Contrado Digital

How I Built SimpleSitemapGenerator.org in a Weekend

Whilst working in the SEO industry there are time when certain tools would make your life easier and you just can’t quite find a tool that does the job that you need. This is one occasion where I was looking for a simple sitemap generator and all of the tools that I could find were either limiting the number of URLs which could be contained to a really small number or didn’t allow me to tell the tool what the URLs actually were.

So that I why I built SimpleSitemapGenerator.org over a weekend. I’m sure there will be sitemap tools which can achieve a similar result out there that I simply have found but my patience was wearing thin searching

Was it difficult? Not really. It was just working through some basic logic to build in exactly what I needed. Below explains how I built the tool.

 

What is it built with?

Simple Sitemap Generator is built on a Java platform running on an Apache Tomcat web server. Why? Because I know Java. The exact same task could be achieved using any programming language you choose if you require. My referred method of developing websites is using the Integrated Development Environment (IDE) called NetBeans.

Some hardcore programmers always prefer not to use these types of tools as they can get their self tied in knots sometimes which require a deeper understanding to untangle – so if you only use these tools you may find it difficult to figure out what is wrong. Personally, I prefer to make my life as simple as possible – why make things more difficult than they have to be to achieve the task in hand?

 

 

How does it work?

Quite simply really, the list of URLs are parsed using a Java program behind the scenes which separates all URLs by the new line character. The other items including the change frequency, last modified and the priority are also picked up from the main form then used in the program.

The program ultimately just runs through each of the URLs within the list (up to a maximum of 50,000 URLs due to this limitation within XML sitemaps) and wraps the correct tags around each item based on the latest XML sitemap specification.

Below is a simple diagram about how the program uses the data which has been entered on the form so you can see how the logic works in the program. I have excluded any of the Java code so it is a little easier to understand for the non-technical people.

(click on image for a larger view)

 

 

Then the sitemap is complete! So it is just about displaying that nicely to the user.

 

How did you design the logo?

I am not a big fan of designing anything and I am very poor at doing so. My preferred method of developing logos and nice graphics is using Microsoft Word combined with Paint.Net to achieve a few nicer effects if needed.

Why do I use these tools? Because using the more advanced tools are way beyond my skill set and I don’t have the time or desire to try and master these. The basics serve my purposes for the time being but not to say that I may not learn in the future – just not in the near future.

 

Why didn’t you build in a website scraper?

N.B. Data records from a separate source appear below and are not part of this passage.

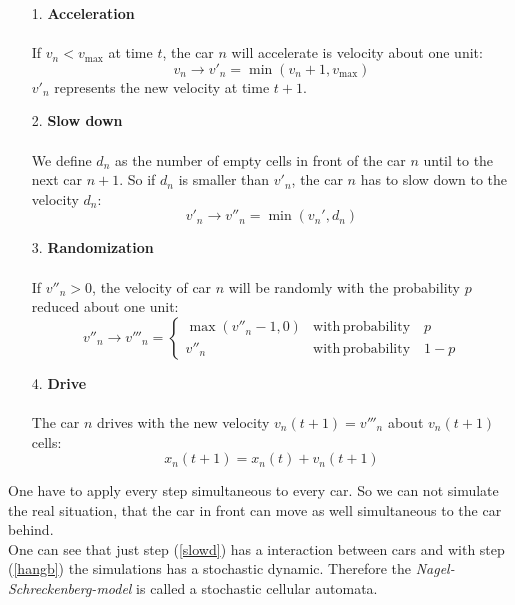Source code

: \documentclass[11pt]{article}
\begin{document}
\begin{itemize}
\item[1.]	\textbf{Acceleration}\\
\\
If $v_n<v_{\mathrm{max}}$ at time $t$, the car $n$ will accelerate is velocity about one unit:
\begin{equation}
v_n \rightarrow v'_n = \min(v_n+1,v_\mathrm{max})
\label{accel}
\end{equation}
$v'_n$ represents the new velocity at time $t+1$.
\item[2.]  \textbf{Slow down}\\
\\
We define $d_n$ as the number of empty cells in front of the car $n$ until to the next car $n+1$. So if $d_n$ is smaller than $v'_n$, the car $n$ has to slow down to the velocity $d_n$:
\begin{equation}
v'_n \rightarrow v''_n = \min(v_n',d_n)
\label{slowd}
\end{equation}
\item[3.]  \textbf{Randomization}\\
\\
If $v''_n>0$, the velocity of car $n$ will be randomly with the probability $p$ reduced about one unit:
\begin{equation}
v''_n \rightarrow v'''_n=
\begin{cases}
\max(v''_n-1,0) & \mathrm{with\,probability} \quad p\\
v''_n & \mathrm{with\,probability} \quad 1-p
\end{cases}
\label{hangb}
\end{equation}
\item[4.] \textbf{Drive}\\
\\
The car $n$ drives with the new velocity $v_n(t+1)=v'''_n$ about $v_n(t+1)$ cells:
\begin{equation}
x_n(t+1)=x_n(t)+v_n(t+1)
\label{drive}
\end{equation}
\end{itemize}
One have to apply every step simultaneous to every car. So we can not simulate the real situation, that the car in front can move as well simultaneous to the car behind.
\\
One can see that just step (\ref{slowd}) has a interaction between cars and with step (\ref{hangb}) the simulations has a stochastic  dynamic. Therefore the \textit{Nagel-Schreckenberg-model} is called a stochastic cellular automata.\\
\end{document}
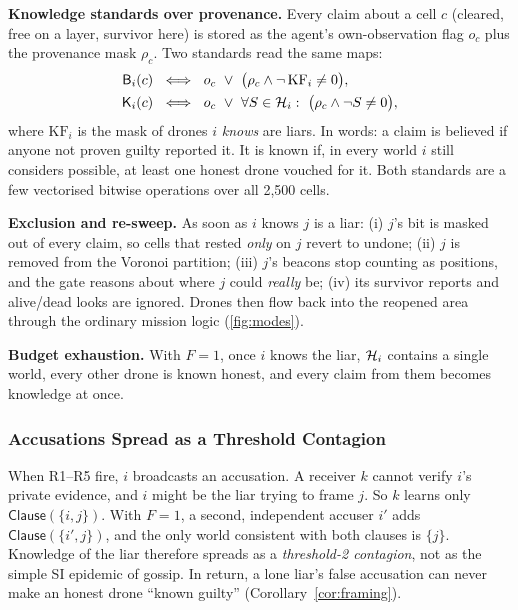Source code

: \textbf{Knowledge standards over provenance.} Every claim about a cell $c$ (cleared, free on a layer, survivor here) is
stored as the agent's own-observation flag $o_c$ plus the provenance mask $\rho_c$. Two standards read the same maps:
\begin{align}
    \Bl_i(c)\ &\iff\ o_c \ \lor\ \big(\rho_c \wedge \neg\, \mathrm{KF}_i \neq 0\big), \label{eq:belief}\\
    \Kn_i(c)\ &\iff\ o_c \ \lor\ \forall S\in\Hyp_i:\ \big(\rho_c\wedge\neg S\neq 0\big), \label{eq:knowledge}
\end{align}
where $\mathrm{KF}_i$ is the mask of drones $i$ \emph{knows} are liars. In words: a claim is believed if anyone not
proven guilty reported it. It is known if, in every world $i$ still considers possible, at least one honest drone
vouched for it. Both standards are a few vectorised bitwise operations over all 2,500 cells.

\textbf{Exclusion and re-sweep.} As soon as $i$ knows $j$ is a liar: (i) $j$'s bit is masked out of every claim, so
cells that rested \emph{only} on $j$ revert to undone; (ii) $j$ is removed from the Voronoi partition; (iii) $j$'s beacons
stop counting as positions, and the gate reasons about where $j$ could \emph{really} be; (iv) its survivor reports and
alive/dead looks are ignored. Drones then flow back into the reopened area through the ordinary mission logic
(\autoref{fig:modes}).

\textbf{Budget exhaustion.} With $F=1$, once $i$ knows the liar, $\Hyp_i$ contains a single world, every other drone is
known honest, and every claim from them becomes knowledge at once.

\subsubsection{Accusations Spread as a Threshold Contagion}
\label{sec:accusations}

When R1--R5 fire, $i$ broadcasts an accusation. A receiver $k$ cannot verify $i$'s private evidence, and $i$ might be
the liar trying to frame $j$. So $k$ learns only $\mathsf{Clause}(\{i,j\})$. With $F=1$, a second, independent accuser
$i'$ adds $\mathsf{Clause}(\{i',j\})$, and the only world consistent with both clauses is $\{j\}$. Knowledge of the
liar therefore spreads as a \emph{threshold-2 contagion}, not as the simple SI epidemic of gossip. In return, a lone
liar's false accusation can never make an honest drone ``known guilty'' (Corollary~\ref{cor:framing}).

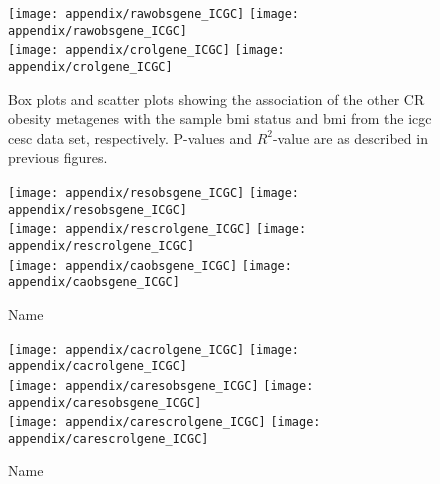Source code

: \begin{appendices}
	\begin{figure}[!htpb]
		\centering
		\texttt{[image: appendix/rawobsgene\_ICGC]}
		\hfill
		\texttt{[image: appendix/rawobsgene\_ICGC]}\\
		\texttt{[image: appendix/crolgene\_ICGC]}
		\hfill
		\texttt{[image: appendix/crolgene\_ICGC]}\\
		\caption{Box plots and scatter plots showing the association of the other CR obesity metagenes with the sample \gls{bmi} status  and \gls{bmi} from the \gls{icgc} \gls{cesc} data set, respectively.
	P-values and $R^2$-value are as described in previous figures.}
		\label{fig:appendix/cr_ob_meta_box_scatter_cesc}
	\end{figure}

	\begin{figure}[htpb]
		\ContinuedFloat
		\captionsetup{list=off,format=cont}
		\centering
		\texttt{[image: appendix/resobsgene\_ICGC]}
		\hfill
		\texttt{[image: appendix/resobsgene\_ICGC]}\\
		\texttt{[image: appendix/rescrolgene\_ICGC]}
		\hfill
		\texttt{[image: appendix/rescrolgene\_ICGC]}\\
		\texttt{[image: appendix/caobsgene\_ICGC]}
		\hfill
		\texttt{[image: appendix/caobsgene\_ICGC]}\\
		\caption{Name}
	\end{figure}

	\begin{figure}[htpb]
		\ContinuedFloat
		\captionsetup{list=off,format=cont}
		\centering
		\texttt{[image: appendix/cacrolgene\_ICGC]}
		\hfill
		\texttt{[image: appendix/cacrolgene\_ICGC]}\\
		\texttt{[image: appendix/caresobsgene\_ICGC]}
		\hfill
		\texttt{[image: appendix/caresobsgene\_ICGC]}\\
		\texttt{[image: appendix/carescrolgene\_ICGC]}
		\hfill
		\texttt{[image: appendix/carescrolgene\_ICGC]}\\
		\caption{Name}
	\end{figure}

	\newpage


\end{appendices}
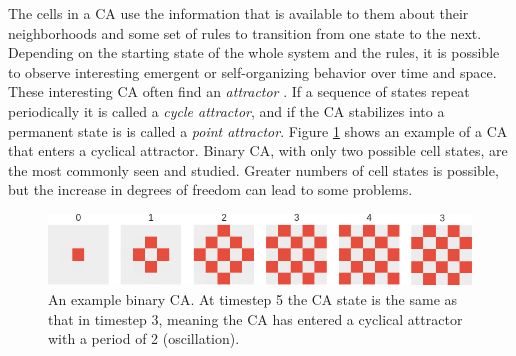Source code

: The cells in a CA use the information that is available to them about their neighborhoods and some set of rules to transition from one state to the next.
Depending on the starting state of the whole system and the rules,
it is possible to observe interesting emergent or self-organizing behavior over time and space.
These interesting CA often find an \textit{attractor} \cite{gershenson-2004, wolfram1986theory}.
If a sequence of states repeat periodically it is called a \textit{cycle attractor}, and if the CA stabilizes into a permanent state is is called a \textit{point attractor}.
Figure \ref{fig:example_CA} shows an example of a CA that enters a cyclical attractor.
Binary CA, with only two possible cell states, are the most commonly seen and studied.
Greater numbers of cell states is possible, but the increase in degrees of freedom can lead to some problems.

\begin{figure}[h]
\centering
\includegraphics[height=0.4\textheight, width=\textwidth, keepaspectratio]{fig/result_figs/generate_mosaic/1}
\caption[Example CA]{An example binary CA. At timestep 5 the CA state is the same as that in timestep 3, meaning the CA has entered a cyclical attractor with a period of 2 (oscillation).}
\label{fig:example_CA}
\end{figure}



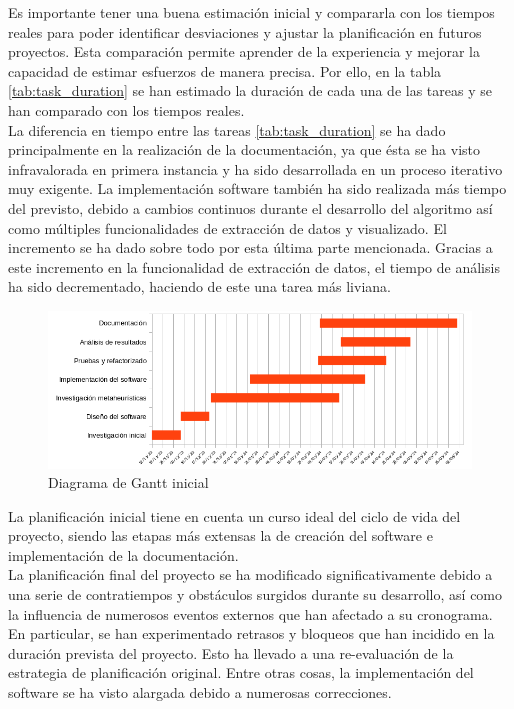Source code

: Es importante tener una buena estimación inicial y compararla con los tiempos reales para poder identificar desviaciones y ajustar la planificación en futuros proyectos. Esta comparación permite aprender de la experiencia y mejorar la capacidad de estimar esfuerzos de manera precisa. Por ello, en la tabla \ref{tab:task_duration} se han estimado la duración de cada una de las tareas y se han comparado con los tiempos reales. \\[6pt]
La diferencia en tiempo entre las tareas \ref{tab:task_duration} se ha dado principalmente en la realización de la documentación, ya que ésta se ha visto infravalorada en primera instancia y ha sido desarrollada en un proceso iterativo muy exigente. La implementación software también ha sido realizada más tiempo del previsto, debido a cambios continuos durante el desarrollo del algoritmo así como múltiples funcionalidades de extracción de datos y visualizado. El incremento se ha dado sobre todo por esta última parte mencionada. Gracias a este incremento en la funcionalidad de extracción de datos, el tiempo de análisis ha sido decrementado, haciendo de este una tarea más liviana. 

\begin{figure}[htp]
      \begin{center}
            \includegraphics[width=1\textwidth]{imagenes/gantt-init.png}
      \end{center}
      \caption{Diagrama de Gantt inicial}
\end{figure}

La planificación inicial tiene en cuenta un curso ideal del ciclo de vida del proyecto, siendo las etapas más extensas la de creación del software e implementación de la documentación.\\[6pt]
La planificación final del proyecto se ha modificado significativamente debido a una serie de contratiempos y obstáculos surgidos durante su desarrollo, así como la influencia de numerosos eventos externos que han afectado a su cronograma. En particular, se han experimentado retrasos y bloqueos que han incidido en la duración prevista del proyecto. Esto ha llevado a una re-evaluación de la estrategia de planificación original. Entre otras cosas, la implementación del software se ha visto alargada debido a numerosas correcciones.

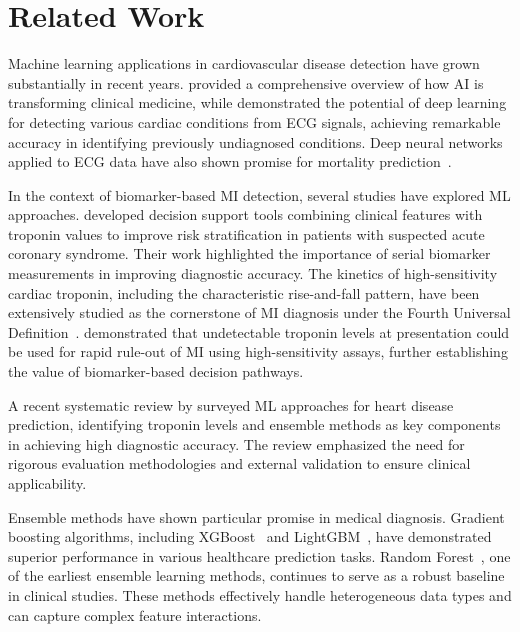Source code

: \documentclass[fleqn,10pt,lineno]{wlpeerj}
\begin{document}
\section*{Related Work}

Machine learning applications in cardiovascular disease detection have grown substantially in recent years. \citet{Topol2019} provided a comprehensive overview of how AI is transforming clinical medicine, while \citet{Attia2019} demonstrated the potential of deep learning for detecting various cardiac conditions from ECG signals, achieving remarkable accuracy in identifying previously undiagnosed conditions. Deep neural networks applied to ECG data have also shown promise for mortality prediction~\citep{Raghunath2020}.

In the context of biomarker-based MI detection, several studies have explored ML approaches. \citet{Than2019} developed decision support tools combining clinical features with troponin values to improve risk stratification in patients with suspected acute coronary syndrome. Their work highlighted the importance of serial biomarker measurements in improving diagnostic accuracy. The kinetics of high-sensitivity cardiac troponin, including the characteristic rise-and-fall pattern, have been extensively studied as the cornerstone of MI diagnosis under the Fourth Universal Definition~\citep{Chapman2020, Collet2021}. \citet{Body2021} demonstrated that undetectable troponin levels at presentation could be used for rapid rule-out of MI using high-sensitivity assays, further establishing the value of biomarker-based decision pathways.

A recent systematic review by \citet{Alahmadi2024} surveyed ML approaches for heart disease prediction, identifying troponin levels and ensemble methods as key components in achieving high diagnostic accuracy. The review emphasized the need for rigorous evaluation methodologies and external validation to ensure clinical applicability.

Ensemble methods have shown particular promise in medical diagnosis. Gradient boosting algorithms, including XGBoost~\citep{Chen2016} and LightGBM~\citep{Ke2017}, have demonstrated superior performance in various healthcare prediction tasks. Random Forest~\citep{Breiman2001}, one of the earliest ensemble learning methods, continues to serve as a robust baseline in clinical studies. These methods effectively handle heterogeneous data types and can capture complex feature interactions.
\end{document}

A lot of other sitemap generator tools have built in website scrapers and can identify all URLs on your website easily, although these are always limited by the number of URLs they can crawl. There are several reasons why I didn’t build in a web scraper to the tool;

The first reason being that by having a website that crawls the whole of a website leaves the tool open to abuse by people wanting to attack certain websites by making the tool send thousands of requests towards a certain website. This is more commonly known as a Denial of Service (DOS) attack. This amount of requests can bring websites to their knees or totally offline.

If I built in a scraper function into the tool then it would be very simple for someone to enter in “www.website.com” into the scraper tool and press ‘go’ and continue doing the same in endless tabs in their browser. The result from which would be thousands of requests going to www.website.com. There is always ways to get around this type of abuse but this requires more time to build into the tool.

The second reason why I didn’t build a web scraper into the tool is because there are already really good tools out there that can do this for you, namely Xenu Link Sleuth. Why re-invent the wheel?

I primarily built this tool for myself as I will find it useful as I work on a lot of different websites, so it makes my life simpler. I can quickly identify all URLs on a website using Xenu so I didn’t need to go re-designing this as I can simply use a combination of tools to achieve the task which works out quicker.

The third reason why I didn’t do this is because the actual server overheads to crawl an awful lot of URLs to scrape a website, then parse all of the information to use in the sitemap is an awful lot and since there will likely be very little income from the tool (advertising makes pennies!) then this would purely be a loss making exercise for me and that doesn’t sound like too much fun.

 

Why can’t you have different priorities for different URLs?

Because I didn’t build this in as (in my opinion – I’m sure there will be people with other opinions on this!) there is very little value in changing this from 0.1, 0.4, or 1.0. The aim of the tool is to quickly build an XML sitemap from a list of URLs so you can tell search engines about content they may not already be aware of. If you want to quickly tell them about content then why would you set a lower priority for content?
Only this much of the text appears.